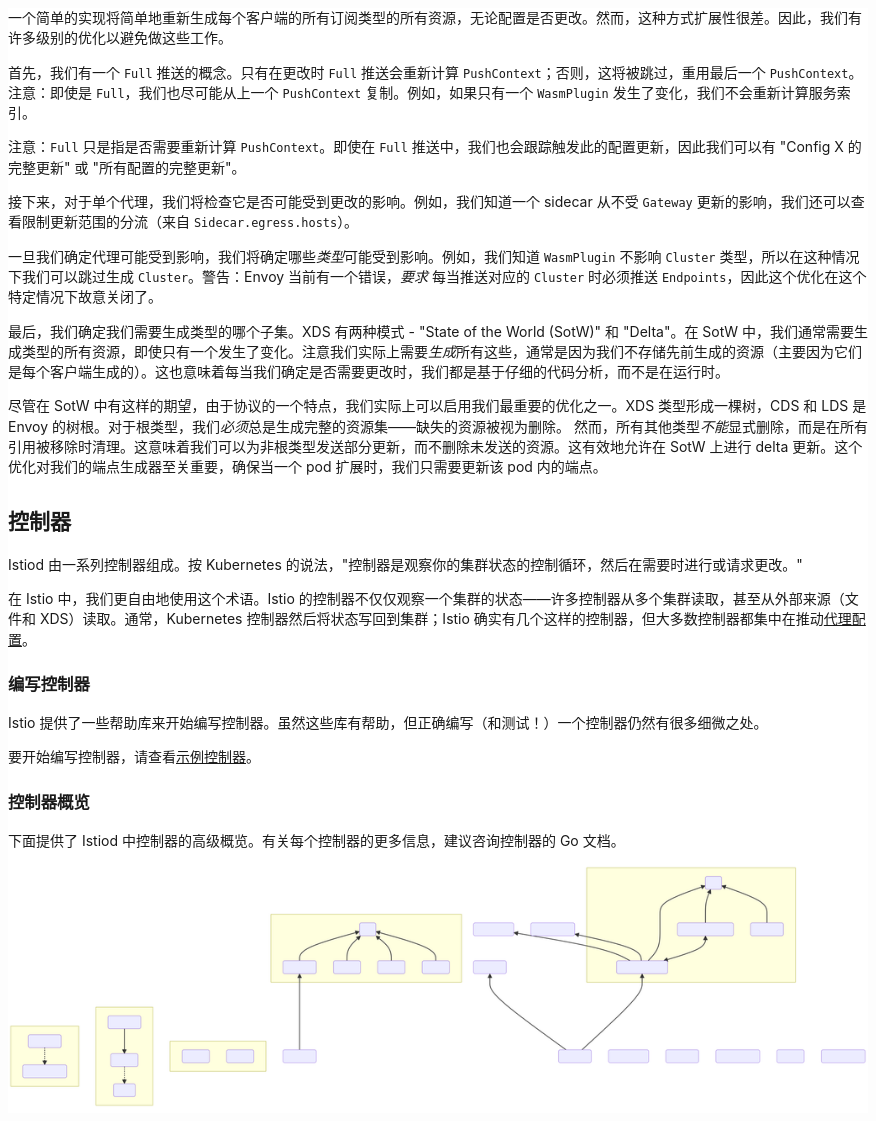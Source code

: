 一个简单的实现将简单地重新生成每个客户端的所有订阅类型的所有资源，无论配置是否更改。然而，这种方式扩展性很差。因此，我们有许多级别的优化以避免做这些工作。

首先，我们有一个 `Full` 推送的概念。只有在更改时 `Full` 推送会重新计算 `PushContext`；否则，这将被跳过，重用最后一个 `PushContext`。注意：即使是 `Full`，我们也尽可能从上一个 `PushContext` 复制。例如，如果只有一个 `WasmPlugin` 发生了变化，我们不会重新计算服务索引。

注意：`Full` 只是指是否需要重新计算 `PushContext`。即使在 `Full` 推送中，我们也会跟踪触发此的配置更新，因此我们可以有 "Config X 的完整更新" 或 "所有配置的完整更新"。

接下来，对于单个代理，我们将检查它是否可能受到更改的影响。例如，我们知道一个 sidecar 从不受 `Gateway` 更新的影响，我们还可以查看限制更新范围的分流（来自 `Sidecar.egress.hosts`）。

一旦我们确定代理可能受到影响，我们将确定哪些*类型*可能受到影响。例如，我们知道 `WasmPlugin` 不影响 `Cluster` 类型，所以在这种情况下我们可以跳过生成 `Cluster`。警告：Envoy 当前有一个错误，*要求* 每当推送对应的 `Cluster` 时必须推送 `Endpoints`，因此这个优化在这个特定情况下故意关闭了。

最后，我们确定我们需要生成类型的哪个子集。XDS 有两种模式 - "State of the World (SotW)" 和 "Delta"。在 SotW 中，我们通常需要生成类型的所有资源，即使只有一个发生了变化。注意我们实际上需要*生成*所有这些，通常是因为我们不存储先前生成的资源（主要因为它们是每个客户端生成的）。这也意味着每当我们确定是否需要更改时，我们都是基于仔细的代码分析，而不是在运行时。

尽管在 SotW 中有这样的期望，由于协议的一个特点，我们实际上可以启用我们最重要的优化之一。XDS 类型形成一棵树，CDS 和 LDS 是 Envoy 的树根。对于根类型，我们*必须*总是生成完整的资源集——缺失的资源被视为删除。
然而，所有其他类型*不能*显式删除，而是在所有引用被移除时清理。这意味着我们可以为非根类型发送部分更新，而不删除未发送的资源。这有效地允许在 SotW 上进行 delta 更新。这个优化对我们的端点生成器至关重要，确保当一个 pod 扩展时，我们只需要更新该 pod 内的端点。

## 控制器

Istiod 由一系列控制器组成。按 Kubernetes 的说法，"控制器是观察你的集群状态的控制循环，然后在需要时进行或请求更改。"

在 Istio 中，我们更自由地使用这个术语。Istio 的控制器不仅仅观察一个集群的状态——许多控制器从多个集群读取，甚至从外部来源（文件和 XDS）读取。通常，Kubernetes 控制器然后将状态写回到集群；Istio 确实有几个这样的控制器，但大多数控制器都集中在推动[代理配置](#proxy-configuration)。

### 编写控制器

Istio 提供了一些帮助库来开始编写控制器。虽然这些库有帮助，但正确编写（和测试！）一个控制器仍然有很多细微之处。

要开始编写控制器，请查看[示例控制器](https://github.com/istio/istio/blob/master/pkg/kube/controllers/example_test.go)。

### 控制器概览

下面提供了 Istiod 中控制器的高级概览。有关每个控制器的更多信息，建议咨询控制器的 Go 文档。

![](./output-5.svg)
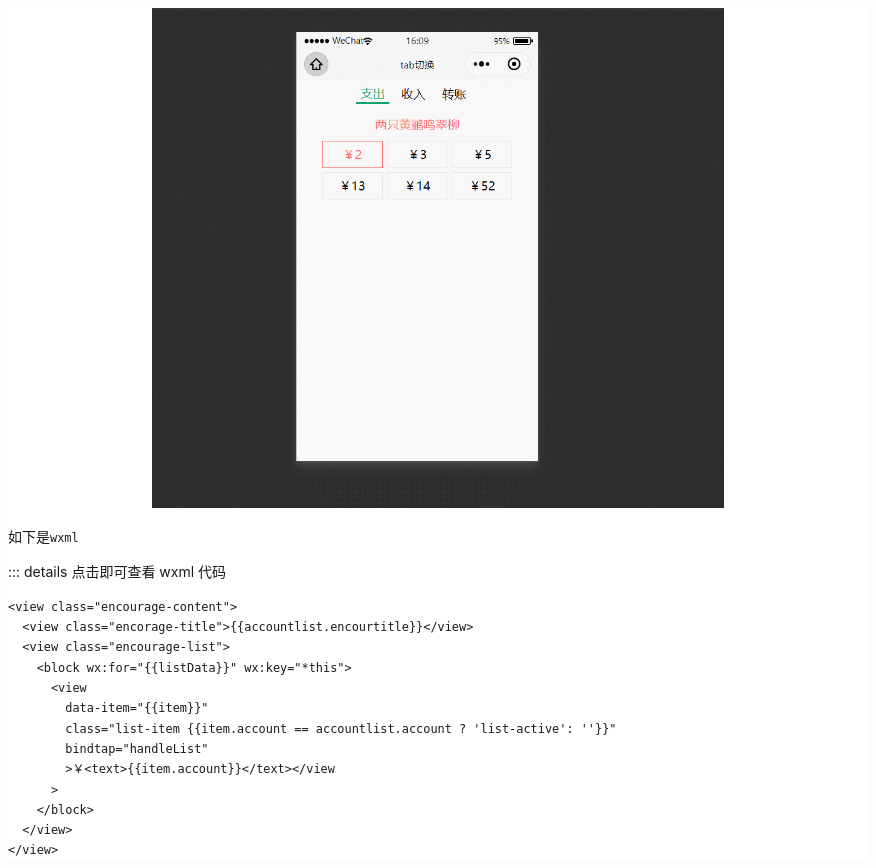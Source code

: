 <div align="center">
<img class="medium-zoom lazy" height="500" loading="lazy"  src ="../images/tab-list-change/moretab.gif" alt="效果展示" />
</div>

如下是`wxml`

::: details 点击即可查看 wxml 代码

```html{7,8}
<view class="encourage-content">
  <view class="encorage-title">{{accountlist.encourtitle}}</view>
  <view class="encourage-list">
    <block wx:for="{{listData}}" wx:key="*this">
      <view
        data-item="{{item}}"
        class="list-item {{item.account == accountlist.account ? 'list-active': ''}}"
        bindtap="handleList"
        >￥<text>{{item.account}}</text></view
      >
    </block>
  </view>
</view>
```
____
Reprint the whole listing verbatim except for the pictures.

Source code

: 一个简单的实现将简单地重新生成每个客户端的所有订阅类型的所有资源，无论配置是否更改。然而，这种方式扩展性很差。因此，我们有许多级别的优化以避免做这些工作。

首先，我们有一个 `Full` 推送的概念。只有在更改时 `Full` 推送会重新计算 `PushContext`；否则，这将被跳过，重用最后一个 `PushContext`。注意：即使是 `Full`，我们也尽可能从上一个 `PushContext` 复制。例如，如果只有一个 `WasmPlugin` 发生了变化，我们不会重新计算服务索引。

注意：`Full` 只是指是否需要重新计算 `PushContext`。即使在 `Full` 推送中，我们也会跟踪触发此的配置更新，因此我们可以有 "Config X 的完整更新" 或 "所有配置的完整更新"。

接下来，对于单个代理，我们将检查它是否可能受到更改的影响。例如，我们知道一个 sidecar 从不受 `Gateway` 更新的影响，我们还可以查看限制更新范围的分流（来自 `Sidecar.egress.hosts`）。

一旦我们确定代理可能受到影响，我们将确定哪些*类型*可能受到影响。例如，我们知道 `WasmPlugin` 不影响 `Cluster` 类型，所以在这种情况下我们可以跳过生成 `Cluster`。警告：Envoy 当前有一个错误，*要求* 每当推送对应的 `Cluster` 时必须推送 `Endpoints`，因此这个优化在这个特定情况下故意关闭了。

最后，我们确定我们需要生成类型的哪个子集。XDS 有两种模式 - "State of the World (SotW)" 和 "Delta"。在 SotW 中，我们通常需要生成类型的所有资源，即使只有一个发生了变化。注意我们实际上需要*生成*所有这些，通常是因为我们不存储先前生成的资源（主要因为它们是每个客户端生成的）。这也意味着每当我们确定是否需要更改时，我们都是基于仔细的代码分析，而不是在运行时。

尽管在 SotW 中有这样的期望，由于协议的一个特点，我们实际上可以启用我们最重要的优化之一。XDS 类型形成一棵树，CDS 和 LDS 是 Envoy 的树根。对于根类型，我们*必须*总是生成完整的资源集——缺失的资源被视为删除。
然而，所有其他类型*不能*显式删除，而是在所有引用被移除时清理。这意味着我们可以为非根类型发送部分更新，而不删除未发送的资源。这有效地允许在 SotW 上进行 delta 更新。这个优化对我们的端点生成器至关重要，确保当一个 pod 扩展时，我们只需要更新该 pod 内的端点。

## 控制器

Istiod 由一系列控制器组成。按 Kubernetes 的说法，"控制器是观察你的集群状态的控制循环，然后在需要时进行或请求更改。"

在 Istio 中，我们更自由地使用这个术语。Istio 的控制器不仅仅观察一个集群的状态——许多控制器从多个集群读取，甚至从外部来源（文件和 XDS）读取。通常，Kubernetes 控制器然后将状态写回到集群；Istio 确实有几个这样的控制器，但大多数控制器都集中在推动[代理配置](#proxy-configuration)。

### 编写控制器

Istio 提供了一些帮助库来开始编写控制器。虽然这些库有帮助，但正确编写（和测试！）一个控制器仍然有很多细微之处。

要开始编写控制器，请查看[示例控制器](https://github.com/istio/istio/blob/master/pkg/kube/controllers/example_test.go)。

### 控制器概览

下面提供了 Istiod 中控制器的高级概览。有关每个控制器的更多信息，建议咨询控制器的 Go 文档。

![](./output-5.svg)
Source code

: <div align="center">
<img class="medium-zoom lazy" height="500" loading="lazy"  src ="../images/tab-list-change/moretab.gif" alt="效果展示" />
</div>

如下是`wxml`

::: details 点击即可查看 wxml 代码

```html{7,8}
<view class="encourage-content">
  <view class="encorage-title">{{accountlist.encourtitle}}</view>
  <view class="encourage-list">
    <block wx:for="{{listData}}" wx:key="*this">
      <view
        data-item="{{item}}"
        class="list-item {{item.account == accountlist.account ? 'list-active': ''}}"
        bindtap="handleList"
        >￥<text>{{item.account}}</text></view
      >
    </block>
  </view>
</view>
```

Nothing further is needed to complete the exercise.